# Logistic Classification¶


This tour details the logistic classification method (for 2 classes and multi-classes).

Warning: Logisitic classification is actually called "logistic regression" in the literature, but it is in fact a classification method.

We recommend that after doing this Numerical Tours, you apply it to your own data, for instance using a dataset from LibSVM.

Disclaimer: these machine learning tours are intended to be overly-simplistic implementations and applications of baseline machine learning methods. For more advanced uses and implementations, we recommend to use a state-of-the-art library, the most well known being Scikit-Learn

In [1]:
options(warn=-1) # turns off warnings, to turn on: "options(warn=0)"
library(plot3D)
library(pracma)
library(grid)

# Importing the libraries
for (f in list.files(path="nt_toolbox/toolbox_general/", pattern="*.R")) {
source(paste("nt_toolbox/toolbox_general/", f, sep=""))
}
for (f in list.files(path="nt_toolbox/toolbox_signal/", pattern="*.R")) {
source(paste("nt_toolbox/toolbox_signal/", f, sep=""))
}


We define a few helpers.

In [2]:
Xm = function(X){as.matrix(X - rep(colMeans(X), rep.int(nrow(X), ncol(X))))}
Cov = function(X){data.matrix(1. / (n - 1) * t(Xm(X)) %*% Xm(X))}


## Two Classes Logistic Classification¶

Logistic classification is, with support vector machine (SVM), the baseline method to perform classification.

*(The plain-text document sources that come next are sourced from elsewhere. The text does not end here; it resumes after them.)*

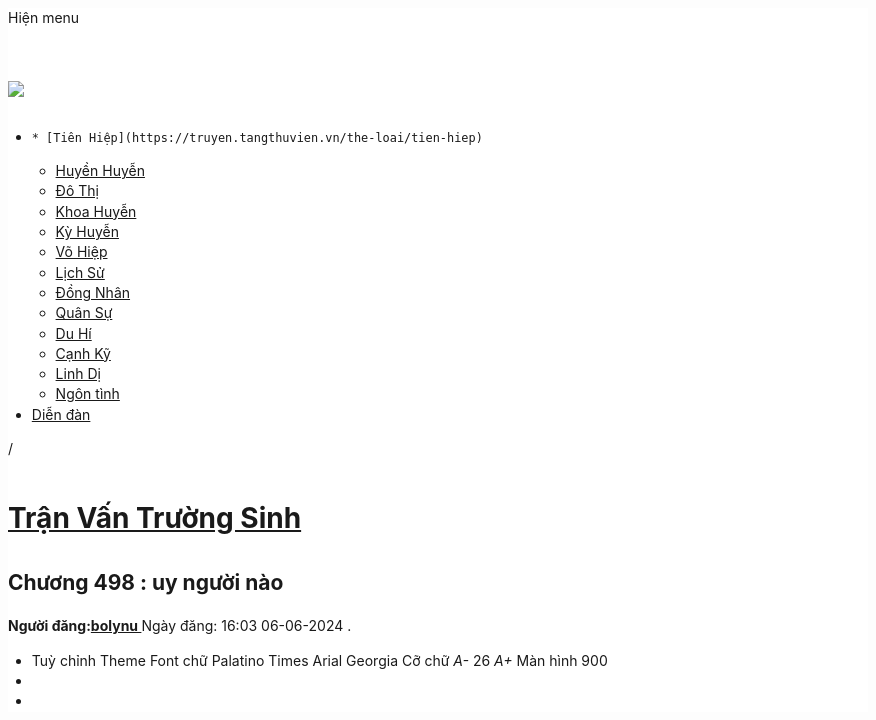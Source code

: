 Hiện menu
# [ ![](https://truyen.tangthuvien.vn/images/logo-web-gray.png) ](https://truyen.tangthuvien.vn "doc truyen")
  *     * [Tiên Hiệp](https://truyen.tangthuvien.vn/the-loai/tien-hiep)
    * [Huyền Huyễn](https://truyen.tangthuvien.vn/the-loai/huyen-huyen)
    * [Đô Thị](https://truyen.tangthuvien.vn/the-loai/do-thi)
    * [Khoa Huyễn](https://truyen.tangthuvien.vn/the-loai/khoa-huyen)
    * [Kỳ Huyễn](https://truyen.tangthuvien.vn/the-loai/ky-huyen)
    * [Võ Hiệp](https://truyen.tangthuvien.vn/the-loai/vo-hiep)
    * [Lịch Sử](https://truyen.tangthuvien.vn/the-loai/lich-su)
    * [Đồng Nhân](https://truyen.tangthuvien.vn/the-loai/dong-nhan)
    * [Quân Sự](https://truyen.tangthuvien.vn/the-loai/quan-su)
    * [Du Hí](https://truyen.tangthuvien.vn/the-loai/du-hi)
    * [Cạnh Kỹ](https://truyen.tangthuvien.vn/the-loai/canh-ky)
    * [Linh Dị](https://truyen.tangthuvien.vn/the-loai/linh-di)
    * [Ngôn tình](https://ngontinh.tangthuvien.vn/)
  * [Diễn đàn](http://tangthuvien.vn/forum)


/
# [Trận Vấn Trường Sinh](https://truyen.tangthuvien.vn/doc-truyen/tran-van-truong-sinh "Trận Vấn Trường Sinh")
## Chương 498 : uy người nào
**Người đăng:[bolynu ](https://truyen.tangthuvien.vn/converter/bolynu)**
Ngày đăng: 16:03 06-06-2024
. 
  * Tuỳ chỉnh
Theme
Font chữ
Palatino Times Arial Georgia
Cỡ chữ
_A-_ 26 _A+_
Màn hình
900
  * [](https://truyen.tangthuvien.vn/doc-truyen/tran-van-truong-sinh/chuong-498#list-comment "Bình luận")
  * [](https://truyen.tangthuvien.vn/nap-xu "Nạp tiền")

Its main advantage over SVM is that is is a smooth minimization problem, and that it also output class probabity, offering a probabilistic interpretation of the classification.

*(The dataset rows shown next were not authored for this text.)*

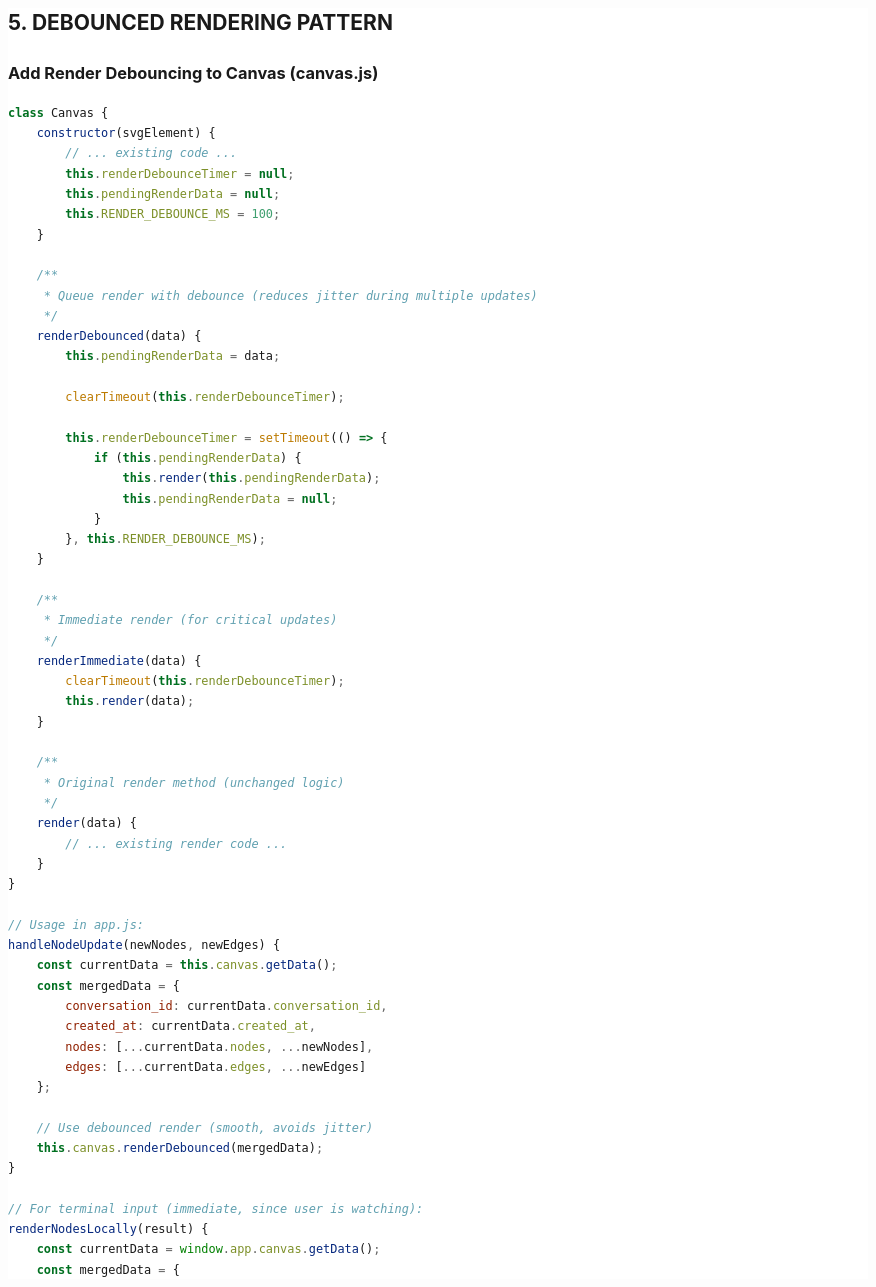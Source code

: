 ## 5. DEBOUNCED RENDERING PATTERN

### Add Render Debouncing to Canvas (canvas.js)

```javascript
class Canvas {
    constructor(svgElement) {
        // ... existing code ...
        this.renderDebounceTimer = null;
        this.pendingRenderData = null;
        this.RENDER_DEBOUNCE_MS = 100;
    }

    /**
     * Queue render with debounce (reduces jitter during multiple updates)
     */
    renderDebounced(data) {
        this.pendingRenderData = data;

        clearTimeout(this.renderDebounceTimer);

        this.renderDebounceTimer = setTimeout(() => {
            if (this.pendingRenderData) {
                this.render(this.pendingRenderData);
                this.pendingRenderData = null;
            }
        }, this.RENDER_DEBOUNCE_MS);
    }

    /**
     * Immediate render (for critical updates)
     */
    renderImmediate(data) {
        clearTimeout(this.renderDebounceTimer);
        this.render(data);
    }

    /**
     * Original render method (unchanged logic)
     */
    render(data) {
        // ... existing render code ...
    }
}

// Usage in app.js:
handleNodeUpdate(newNodes, newEdges) {
    const currentData = this.canvas.getData();
    const mergedData = {
        conversation_id: currentData.conversation_id,
        created_at: currentData.created_at,
        nodes: [...currentData.nodes, ...newNodes],
        edges: [...currentData.edges, ...newEdges]
    };

    // Use debounced render (smooth, avoids jitter)
    this.canvas.renderDebounced(mergedData);
}

// For terminal input (immediate, since user is watching):
renderNodesLocally(result) {
    const currentData = window.app.canvas.getData();
    const mergedData = {
```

To understand the behavior of the method, we generate synthetic data distributed according to a mixture of Gaussian with an overlap governed by an offset $\omega$. Here classes indexes are set to $y_i \in \{-1,1\}$ to simplify the equations.

In [3]:
n = 1000 # number of sample
p = 2 # dimensionality
omega = 1.5 * 2.5 #offset
n1 = n/2
X = rbind(randn(n1,2), randn(n1,2) + rep(1, n1) * omega)
y = c(rep(1, n1), rep(-1, n1))


Plot the classes.

In [4]:
options(repr.plot.width=5, repr.plot.height=5)

for (i in c(-1, 1))
{
I = (y==i)
plot(X[I,1], X[I,2], col=(i + 3), xlim=c(min(X[,1]), max(X[,1])),
ylim=c(min(X[,2]), max(X[,2])), xlab="", ylab="", pch=16)
par(new=TRUE)
}

cols = c(2,4)
legend("topright", legend=c(-1, 1), col=cols, pch=16)

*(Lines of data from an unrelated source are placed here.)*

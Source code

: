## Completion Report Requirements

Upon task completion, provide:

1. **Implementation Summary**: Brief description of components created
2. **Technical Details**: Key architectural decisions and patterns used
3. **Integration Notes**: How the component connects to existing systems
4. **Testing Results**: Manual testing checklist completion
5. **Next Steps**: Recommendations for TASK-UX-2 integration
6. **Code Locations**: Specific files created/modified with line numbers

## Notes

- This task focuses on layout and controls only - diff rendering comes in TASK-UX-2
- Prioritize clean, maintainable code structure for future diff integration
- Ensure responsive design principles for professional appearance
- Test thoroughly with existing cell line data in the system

Logistic classification minimize a logistic loss in place of the usual $\ell^2$ loss for regression $$\umin{w} E(w) \eqdef \frac{1}{n} \sum_{i=1}^n L(\dotp{x_i}{w},y_i)$$ where the logistic loss reads $$L( s,y ) \eqdef \log( 1+\exp(-sy) )$$ This corresponds to a smooth convex minimization. If $X$ is injective, this is also strictly convex, hence it has a single global minimum.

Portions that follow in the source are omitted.